不動産の登記で発生する費用は、主に下記のとおりです。

項目 内容 費用
登録免許税 不動産の登記を行う際に国に納める税金です。 固定資産税評価額×0.4~2%
司法書士への報酬 登記の手続きを依頼した際に発生する費用です。 5~10万円
土地家屋調査士への報酬 登記に必要な調査や測量等を行うのに必要な費用です。 6~10万円
書類の取得費用 登記の手続きに必要な書類を取得する際の費用です。相続による登記の場合は、戸籍謄本が複数必要となる可能性があります。 固定資産税評価証明書:300円
住民票:300円
印鑑登録証明書 :450円
戸籍謄本:450円
※1通あたりのおおよその手数料。
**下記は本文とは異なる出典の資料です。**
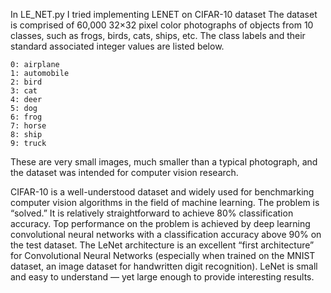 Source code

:In LE_NET.py I tried implementing LENET on CIFAR-10 dataset The dataset is comprised of 60,000 32×32 pixel color photographs of objects from 10 classes, such as frogs, birds, cats, ships, etc. The class labels and their standard associated integer values are listed below.

    0: airplane
    1: automobile
    2: bird
    3: cat
    4: deer
    5: dog
    6: frog
    7: horse
    8: ship
    9: truck

These are very small images, much smaller than a typical photograph, and the dataset was intended for computer vision research.

CIFAR-10 is a well-understood dataset and widely used for benchmarking computer vision algorithms in the field of machine learning. The problem is “solved.” It is relatively straightforward to achieve 80% classification accuracy. Top performance on the problem is achieved by deep learning convolutional neural networks with a classification accuracy above 90% on the test dataset.
The LeNet architecture is an excellent “first architecture” for Convolutional Neural Networks (especially when trained on the MNIST dataset, an image dataset for handwritten digit recognition).
LeNet is small and easy to understand — yet large enough to provide interesting results. 
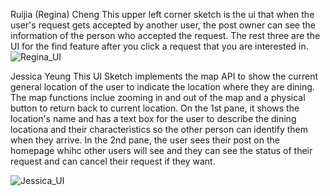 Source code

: Ruijia (Regina) Cheng
This upper left corner sketch is the ui that when the user's request gets accepted by another user, the post owner can see the information of the person who accepted the request. The rest three are the UI for the find feature after you click a request that you are interested in. 
![Regina_UI](https://github.com/dingqixin/chicas/blob/master/img/userinterface/2nd/2103140889.jpg)

Jessica Yeung
This UI Sketch implements the map API to show the current general location of the user to indicate the location where they are dining. The map functions inclue zooming in and out of the map and a physical button to return back to current location. On the 1st pane, it shows the location's name and has a text box for the user to describe the dining locationa and their characteristics so the other person can identify them when they arrive. In the 2nd pane, the user sees their post on the homepage whihc other users will see and they can see the status of their request and can cancel their request if they want.

![Jessica_UI](https://raw.githubusercontent.com/dingqixin/chicas/ab2d7d9068d0e0600311e32d3b2b2766e2d183b5/img/userinterface/2nd/Post_UI.JPG)

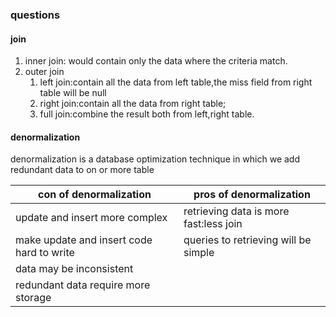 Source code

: ### questions

#### join
1. inner join: would contain only the data where the criteria match.
2. outer join
    1. left join:contain all the data from left table,the miss field from right table will be null
    2. right join:contain all the data from right table;
    3. full join:combine the result both from left,right table.
#### denormalization
denormalization is a database optimization technique in which we add redundant data to on or more table

|con of denormalization| pros of denormalization| 
|----|---|
|update and insert more complex|retrieving data is more fast:less join|
|make update and insert code hard to write|queries to retrieving will be simple|
|data may be inconsistent ||
|redundant data require more storage||
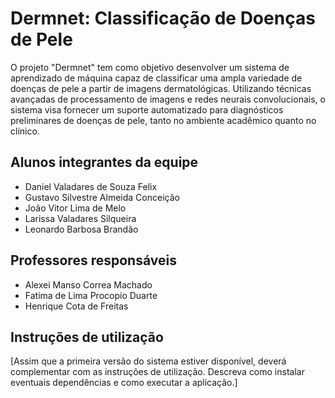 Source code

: # Dermnet: Classificação de Doenças de Pele

O projeto "Dermnet" tem como objetivo desenvolver um sistema de aprendizado de máquina capaz de classificar uma ampla variedade de doenças de pele a partir de imagens dermatológicas. Utilizando técnicas avançadas de processamento de imagens e redes neurais convolucionais, o sistema visa fornecer um suporte automatizado para diagnósticos preliminares de doenças de pele, tanto no ambiente acadêmico quanto no clínico.

## Alunos integrantes da equipe

* Daniel Valadares de Souza Felix
* Gustavo Silvestre Almeida Conceição
* João Vitor Lima de Melo
* Larissa Valadares Silqueira
* Leonardo Barbosa Brandão

## Professores responsáveis

* Alexei Manso Correa Machado
* Fatima de Lima Procopio Duarte
* Henrique Cota de Freitas

## Instruções de utilização

[Assim que a primeira versão do sistema estiver disponível, deverá complementar com as instruções de utilização. Descreva como instalar eventuais dependências e como executar a aplicação.]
自治体によって費用の違いがあります。
印紙税 売買契約書や贈与契約書などを作成する際に課される国税で、契約内容や金額に応じて納付額が変わります。 契約金額に応じて200円~60万円

また、共有名義の登記費用は、持分の割合や登記の方法によって大きく変わります。たとえば、不動産の固定資産税評価額を2,000万円と仮定した場合、相続・贈与・売買で以下のように異なります。

区分 登記にかかる実費の目安
相続登記 約10~20万円
贈与登記 約15~70万円+贈与税(条件次第)
売買登記 約70~90万円前後

このように、登記費用は約10万円〜90万円ほど必要になります。共有名義不動産の登記を行う場合は、上記の登記にかかる費用を所有する共有持分の割合に応じて分担するのが一般的です。
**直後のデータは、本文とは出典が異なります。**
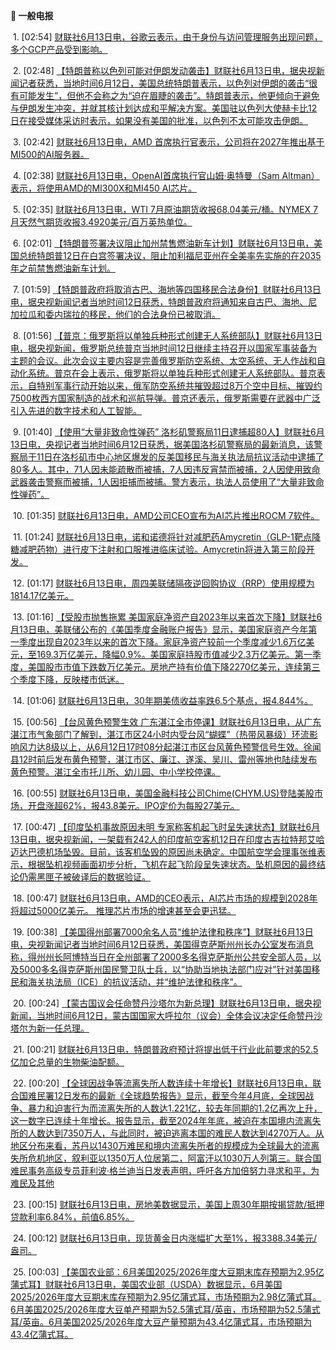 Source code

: **📰 一般电报**

  1. [02:54] [财联社6月13日电，谷歌云表示，由于身份与访问管理服务出现问题，多个GCP产品受到影响。](https://www.cls.cn/detail/2056151)

  2. [02:48] [【特朗普称以色列可能对伊朗发动袭击】财联社6月13日电，据央视新闻记者获悉，当地时间6月12日，美国总统特朗普表示，以色列对伊朗的袭击“很有可能发生”，但他不会称之为“迫在眉睫的袭击”。特朗普表示，他更倾向于避免与伊朗发生冲突，并就其核计划达成和平解决方案。美国驻以色列大使赫卡比12日在接受媒体采访时表示，如果没有美国的批准，以色列不太可能攻击伊朗。](https://www.cls.cn/detail/2056150)

  3. [02:42] [财联社6月13日电，AMD 首席执行官表示，公司将在2027年推出基于MI500的AI服务器。](https://www.cls.cn/detail/2056149)

  4. [02:38] [财联社6月13日电，OpenAI首席执行官山姆·奥特曼（Sam Altman）表示，将使用AMD的MI300X和MI450 AI芯片。](https://www.cls.cn/detail/2056148)

  5. [02:35] [财联社6月13日电，WTI 7月原油期货收报68.04美元/桶。NYMEX 7月天然气期货收报3.4920美元/百万英热单位。](https://www.cls.cn/detail/2056146)

  6. [02:01] [【特朗普签署决议阻止加州禁售燃油新车计划】财联社6月13日电，美国总统特朗普12日在白宫签署决议，阻止加利福尼亚州在全美率先实施的在2035年之前禁售燃油新车计划。](https://www.cls.cn/detail/2056144)

  7. [01:59] [【特朗普政府将取消古巴、海地等四国移民合法身份】财联社6月13日电，据央视新闻记者当地时间12日获悉，特朗普政府将通知来自古巴、海地、尼加拉瓜和委内瑞拉的移民，他们的合法身份已被取消。](https://www.cls.cn/detail/2056142)

  8. [01:56] [【普京：俄罗斯将以单独兵种形式创建无人系统部队】财联社6月13日电，据央视新闻，俄罗斯总统普京当地时间12日继续主持召开以国家军事装备为主题的会议。此次会议主要内容是完善俄罗斯防空系统、太空系统、无人作战和自动化系统。普京在会上表示，俄罗斯将以单独兵种形式创建无人系统部队。普京表示，自特别军事行动开始以来，俄军防空系统共摧毁超过8万个空中目标、摧毁约7500枚西方国家制造的战术和巡航导弹。普京还表示，俄罗斯需要在武器中广泛引入先进的数字技术和人工智能。](https://www.cls.cn/detail/2056141)

  9. [01:40] [【使用“大量非致命性弹药” 洛杉矶警察局11日逮捕超80人】财联社6月13日电，央视记者当地时间6月12日获悉，据美国洛杉矶警察局的最新消息，该警察局于11日在洛杉矶市中心地区爆发的反美国移民与海关执法局抗议活动中逮捕了80多人。其中，71人因未能疏散而被捕，7人因违反宵禁而被捕，2人因使用致命武器袭击警察而被捕，1人因拒捕而被捕。警方表示，执法人员使用了“大量非致命性弹药”。](https://www.cls.cn/detail/2056140)

  10. [01:35] [财联社6月13日电，AMD公司CEO宣布为AI芯片推出ROCM 7软件。](https://www.cls.cn/detail/2056139)

  11. [01:24] [财联社6月13日电，诺和诺德将针对减肥药Amycretin（GLP-1靶点降糖减肥药物）进行皮下注射和口服推进临床试验。Amycretin将进入第三阶段开发。](https://www.cls.cn/detail/2056138)

  12. [01:17] [财联社6月13日电，周四美联储隔夜逆回购协议（RRP）使用规模为1814.17亿美元。](https://www.cls.cn/detail/2056137)

  13. [01:16] [【受股市抛售拖累 美国家庭净资产自2023年以来首次下降】财联社6月13日电，美联储公布的《美国季度金融账户报告》显示，美国家庭资产今年第一季度出现自2023年以来的首次下降。家庭净资产较前一个季度减少1.6万亿美元，至169.3万亿美元，降幅0.9%。美国家庭持股市值减少2.3万亿美元。第一季度，美国股市市值下跌数万亿美元。房地产持有价值下降2270亿美元，连续第三个季度下降，反映楼市低迷。](https://www.cls.cn/detail/2056136)

  14. [01:06] [财联社6月13日电，30年期美债收益率跌6.5个基点，报4.844%。](https://www.cls.cn/detail/2056135)

  15. [00:56] [【台风黄色预警生效 广东湛江全市停课】财联社6月13日电，从广东湛江市气象部门了解到，湛江市区24小时内受台风“蝴蝶”（热带风暴级）环流影响风力达8级以上，从6月12日17时08分起湛江市区台风黄色预警信号生效。徐闻县12时前后发布黄色预警，湛江市区、廉江、遂溪、吴川、雷州等地也陆续发布黄色预警。湛江全市托儿所、幼儿园、中小学校停课。](https://www.cls.cn/detail/2056133)

  16. [00:55] [财联社6月13日电，美国金融科技公司Chime(CHYM.US)登陆美股市场，开盘涨超62%，报43.8美元。IPO定价为每股27美元。](https://www.cls.cn/detail/2056132)

  17. [00:47] [【印度坠机事故原因未明 专家称客机起飞时呈失速状态】财联社6月13日电，据央视新闻，一架载有242人的印度航空客机12日在印度古吉拉特邦艾哈迈达巴德机场坠毁。目前，该客机坠毁的原因尚未确定。中国航空学会理事张维表示，根据坠机视频画面初步分析，飞机在起飞阶段呈失速状态。坠机原因的最终结论仍需黑匣子被破译后的数据验证。](https://www.cls.cn/detail/2056130)

  18. [00:47] [财联社6月13日电，AMD的CEO表示，AI芯片市场的规模到2028年将超过5000亿美元。 推理芯片市场的增速甚至会更迅猛。](https://www.cls.cn/detail/2056129)

  19. [00:38] [【美国得州部署7000余名人员“维护法律和秩序”】财联社6月13日电，央视新闻记者当地时间6月12日获悉，美国得克萨斯州州长办公室发布消息称，得州州长阿博特当日在全州部署了2000多名得克萨斯州公共安全部人员，以及5000多名得克萨斯州国民警卫队士兵，以“协助当地执法部门应对”针对美国移民和海关执法局（ICE）的抗议活动，并“维护法律和秩序”。](https://www.cls.cn/detail/2056127)

  20. [00:24] [【蒙古国议会任命赞丹沙塔尔为新总理】财联社6月13日电，据央视新闻，当地时间6月12日，蒙古国国家大呼拉尔（议会）全体会议决定任命赞丹沙塔尔为新一任总理。](https://www.cls.cn/detail/2056126)

  21. [00:21] [财联社6月13日电，特朗普政府预计将提出低于行业此前要求的52.5亿加仑总量的生物柴油配额。](https://www.cls.cn/detail/2056125)

  22. [00:20] [【全球因战争等流离失所人数连续十年增长】财联社6月13日电，联合国难民署12日发布的最新《全球趋势报告》显示，截至今年4月底，全球因战争、暴力和迫害行为而流离失所的人数达1.221亿，较去年同期的1.2亿再次上升，这一数字已连续十年增长。报告显示，截至2024年年底，被迫在本国境内流离失所的人数达到7350万人，与此同时，被迫逃离本国的难民人数达到4270万人。从地区分布来看，苏丹以1430万难民和境内流离失所者的规模成为全球最大的流离失所危机地区，叙利亚以1350万人位居第二，阿富汗以1030万人列第三。联合国难民事务高级专员菲利波·格兰迪当日发表声明，呼吁各方加倍努力寻求和平，为难民及其他](https://www.cls.cn/detail/2056124)

  23. [00:15] [财联社6月13日电，房地美数据显示，美国上周30年期按揭贷款/抵押贷款利率6.84%，前值6.85%。](https://www.cls.cn/detail/2056122)

  24. [00:12] [财联社6月13日电，现货黄金日内涨幅扩大至1%，报3388.34美元/盎司。](https://www.cls.cn/detail/2056120)

  25. [00:03] [【美国农业部：6月美国2025/2026年度大豆期末库存预期为2.95亿蒲式耳】财联社6月13日电，美国农业部（USDA）数据显示，6月美国2025/2026年度大豆期末库存预期为2.95亿蒲式耳，市场预期为2.98亿蒲式耳。6月美国2025/2026年度大豆单产预期为52.5蒲式耳/英亩，市场预期为52.5蒲式耳/英亩。6月美国2025/2026年度大豆产量预期为43.4亿蒲式耳，市场预期为43.4亿蒲式耳。](https://www.cls.cn/detail/2056119)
なお、登記費用とは別に、不動産の取得方法によっては追加の税金が発生する点にも注意が必要です。相続で取得した場合には「相続税」、贈与で取得した場合には「贈与税」が課されるなど、取得理由によって負担内容が大きく異なります。登記にかかる実費だけでなく、取得に伴う税金も合わせて総額を把握しておくことが重要です。
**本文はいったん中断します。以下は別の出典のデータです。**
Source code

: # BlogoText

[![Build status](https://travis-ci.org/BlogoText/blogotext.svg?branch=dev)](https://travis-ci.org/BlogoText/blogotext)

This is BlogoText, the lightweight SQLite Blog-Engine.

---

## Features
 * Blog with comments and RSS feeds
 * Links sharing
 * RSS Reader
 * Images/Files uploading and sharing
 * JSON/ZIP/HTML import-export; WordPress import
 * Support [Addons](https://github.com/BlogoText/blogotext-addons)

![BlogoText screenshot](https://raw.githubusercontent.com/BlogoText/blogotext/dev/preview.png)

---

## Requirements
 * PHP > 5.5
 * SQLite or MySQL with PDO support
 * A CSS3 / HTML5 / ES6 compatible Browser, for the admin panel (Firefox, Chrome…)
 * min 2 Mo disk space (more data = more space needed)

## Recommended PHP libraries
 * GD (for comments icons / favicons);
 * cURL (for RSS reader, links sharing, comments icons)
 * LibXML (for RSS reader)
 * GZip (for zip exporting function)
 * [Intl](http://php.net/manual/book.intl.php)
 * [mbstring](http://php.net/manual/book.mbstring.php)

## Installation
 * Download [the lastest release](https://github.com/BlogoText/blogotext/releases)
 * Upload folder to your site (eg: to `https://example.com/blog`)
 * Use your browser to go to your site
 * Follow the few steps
登記の手続きは自分で行うこともできますが、誤記や不足があると補正・再申請で時間と費用のロスが生じることもあります。また、必要書類を揃えるだけでなく、申告書や図面を作成するための専門的な知識を必要とします。司法書士、土地家屋調査士に依頼して進めた方がスムーズに手続きを終えられるでしょう。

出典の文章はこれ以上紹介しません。